The long wait was ending.

Those who had watched Earth for so long had never been remotely human. But they had once been flesh and blood.

They had been born on a planet of one of the first stars of all, a roaring hydrogen-fat monster, a beacon in a universe still dark. These first ones were vigorously curious, in a young and energy-rich universe. But planets, the crucibles of life, were scarce, for the heavy elements that comprised them had yet to be manufactured in the hearts of stars. When they looked out across the depths of space, they saw nothing like themselves, no Mind to mirror their own. The Firstborn were alone.

Then the universe itself betrayed them.

The early stars blazed gloriously but died quickly. Their thin debris enriched the pooled gases of the Galaxy, and soon a new generation of long-lived stars would emerge. But to the Firstborn, left stranded between the dying proto-suns, it was a terrible abandonment.

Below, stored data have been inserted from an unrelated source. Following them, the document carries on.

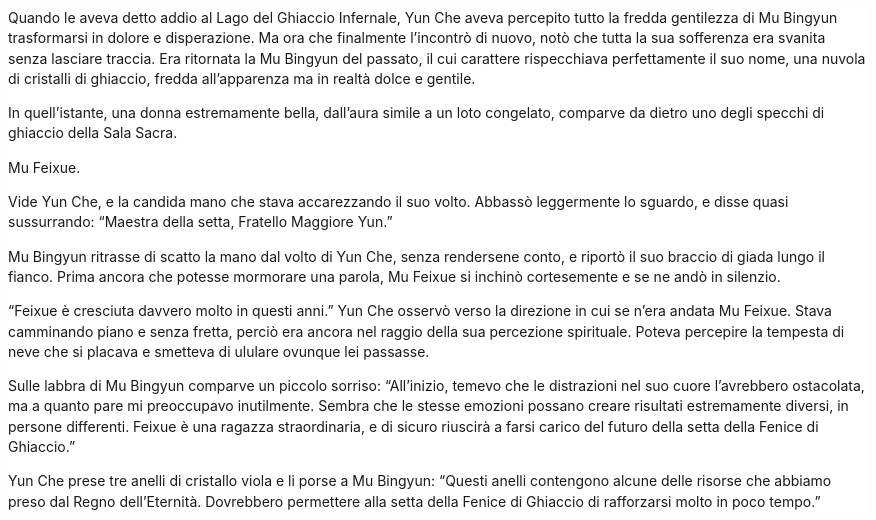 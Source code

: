 




Quando le aveva detto addio al Lago del Ghiaccio Infernale, Yun Che aveva percepito tutto la fredda gentilezza di Mu Bingyun trasformarsi in dolore e disperazione. Ma ora che finalmente l’incontrò di nuovo, notò che tutta la sua sofferenza era svanita senza lasciare traccia. Era ritornata la Mu Bingyun del passato, il cui carattere rispecchiava perfettamente il suo nome, una nuvola di cristalli di ghiaccio, fredda all’apparenza ma in realtà dolce e gentile.






In quell’istante, una donna estremamente bella, dall’aura simile a un loto congelato, comparve da dietro uno degli specchi di ghiaccio della Sala Sacra.






Mu Feixue.






Vide Yun Che, e la candida mano che stava accarezzando il suo volto. Abbassò leggermente lo sguardo, e disse quasi sussurrando: “Maestra della setta, Fratello Maggiore Yun.”






Mu Bingyun ritrasse di scatto la mano dal volto di Yun Che, senza rendersene conto, e riportò il suo braccio di giada lungo il fianco. Prima ancora che potesse mormorare una parola, Mu Feixue si inchinò cortesemente e se ne andò in silenzio.






“Feixue è cresciuta davvero molto in questi anni.” Yun Che osservò verso la direzione in cui se n’era andata Mu Feixue. Stava camminando piano e senza fretta, perciò era ancora nel raggio della sua percezione spirituale. Poteva percepire la tempesta di neve che si placava e smetteva di ululare ovunque lei passasse.






Sulle labbra di Mu Bingyun comparve un piccolo sorriso: “All’inizio, temevo che le distrazioni nel suo cuore l’avrebbero ostacolata, ma a quanto pare mi preoccupavo inutilmente. Sembra che le stesse emozioni possano creare risultati estremamente diversi, in persone differenti. Feixue è una ragazza straordinaria, e di sicuro riuscirà a farsi carico del futuro della setta della Fenice di Ghiaccio.”






Yun Che prese tre anelli di cristallo viola e li porse a Mu Bingyun: “Questi anelli contengono alcune delle risorse che abbiamo preso dal Regno dell’Eternità. Dovrebbero permettere alla setta della Fenice di Ghiaccio di rafforzarsi molto in poco tempo.”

There was an age of madness, of war and destruction. It ended in exhaustion. Saddened but wiser, the survivors began to plan for inevitability: a future of cold and dark.

***

The universe is full of energy. But much of it is at equilibrium. At equilibrium no energy can flow, and therefore it cannot be used for work, any more than the level waters of a pond can be used to drive a waterwheel. It is on the flow of energy out of equilibrium—the small fraction of “useful” energy, which some human scientists call “exergy”—that life depends. Thus all Earth life depends on a flow of energy from the sun, or from the planet’s core.

But as the first ones looked ahead, they saw only a slow darkening, for each generation of stars was built with increasing difficulty from the ruins of the last. At last there would come a day when there wasn’t enough fuel in the Galaxy to manufacture a single new star. Even after that it would go on, with the exhaustion of exergy in all its forms, the terrible clamp of entropy strangling the cosmos and all its processes.

The Firstborn saw that if life was to survive in the very long term—if even a single thread of awareness was to be passed to the farthest future—discipline was needed on a cosmic scale. There must be no unnecessary disturbance, no wasted energy, no ripples in the stream of time. Life: there was nothing more precious to the Firstborn. But it had to be the right kind of life. Orderly life.